The ROC and the UOC are now on the losing side of a centuries long campaign to impose Russian control over Ukraine’s religious space. For 500 years, Russian domination of Orthodoxy in Ukraine has been enforced at gunpoint by the Czars and the Soviets. Ukraine’s citizens are well aware of this tragic history and of the pernicious actions and propaganda of the ROC in recent years, even if most Western observers are not.
The grant of autocephaly, self-government under the Eastern Orthodox ecclesial structure, to the Orthodox Church of Ukraine (OCU) in 2019 by the Ecumenical Patriarchate of Constantinople, who occupies a first-among-equals position among Orthodox patriarchs, was a source of great pride and joy to most Ukrainians.
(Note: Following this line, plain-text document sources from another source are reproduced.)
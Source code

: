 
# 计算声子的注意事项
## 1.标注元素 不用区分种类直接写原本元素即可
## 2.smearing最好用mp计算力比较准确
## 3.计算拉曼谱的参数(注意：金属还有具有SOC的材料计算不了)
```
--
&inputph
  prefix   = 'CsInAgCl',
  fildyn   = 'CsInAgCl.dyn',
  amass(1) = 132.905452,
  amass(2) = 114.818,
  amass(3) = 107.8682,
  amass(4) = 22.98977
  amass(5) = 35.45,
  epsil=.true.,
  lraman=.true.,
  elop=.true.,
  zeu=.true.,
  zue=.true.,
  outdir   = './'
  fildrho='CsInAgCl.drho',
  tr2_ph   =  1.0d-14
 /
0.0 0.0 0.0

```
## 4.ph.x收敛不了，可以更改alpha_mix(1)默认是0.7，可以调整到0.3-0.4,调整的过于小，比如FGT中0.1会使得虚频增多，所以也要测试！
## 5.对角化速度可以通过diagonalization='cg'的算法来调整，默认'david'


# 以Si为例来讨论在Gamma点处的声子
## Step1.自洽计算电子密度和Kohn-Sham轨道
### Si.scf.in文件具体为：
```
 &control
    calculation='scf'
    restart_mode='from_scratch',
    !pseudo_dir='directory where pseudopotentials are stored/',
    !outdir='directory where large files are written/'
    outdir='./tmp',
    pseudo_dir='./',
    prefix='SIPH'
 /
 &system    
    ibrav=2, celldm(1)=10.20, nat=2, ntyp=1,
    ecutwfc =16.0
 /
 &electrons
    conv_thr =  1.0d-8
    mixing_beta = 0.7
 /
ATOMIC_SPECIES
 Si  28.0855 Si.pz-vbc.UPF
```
Millions of Ukrainians have left the UOC, which is largely autonomous but not entirely separate from the Putin-dominated Russian Orthodox Church, to join the OCU, Ukraine’s indigenously controlled branch of Eastern Orthodoxy.
Fewer than 4% of Ukrainians now consider themselves part of the Russia-linked UOC, regardless of the fact that the UOC and the Ukrainian-led OCU have roughly equal numbers of affiliated congregations. A May 2024 survey showed that 63% of Ukrainians want the Russia-linked, if not entirely controlled, UOC to be completely banned with another 20% supporting greater government control over its activities. Over 100 UOC priests and leaders have been arrested for actively supporting Russia’s invasion, including acting as spotters for Russian aerial bombardment, harboring weapons, etc.
All of Russia’s extensive propaganda campaigns and expensive lobbyists fail to see the obvious: the ROC and the UOC have lost the battle for the hearts and minds of Ukrainians. If the UOC wants to remain as a Ukrainian religious organization it must cut all ties with Moscow, something it should have done long ago. It should stop being part of an evil worldwide propaganda campaign to discredit the Ukrainian government for forcing it to do so. Voters, elected officials, and media outlets in the West should reconsider any support for Russia’s Russian World project and support religious freedom for Ukrainians, which cannot coexist with any influential religious organizations linked to Moscow.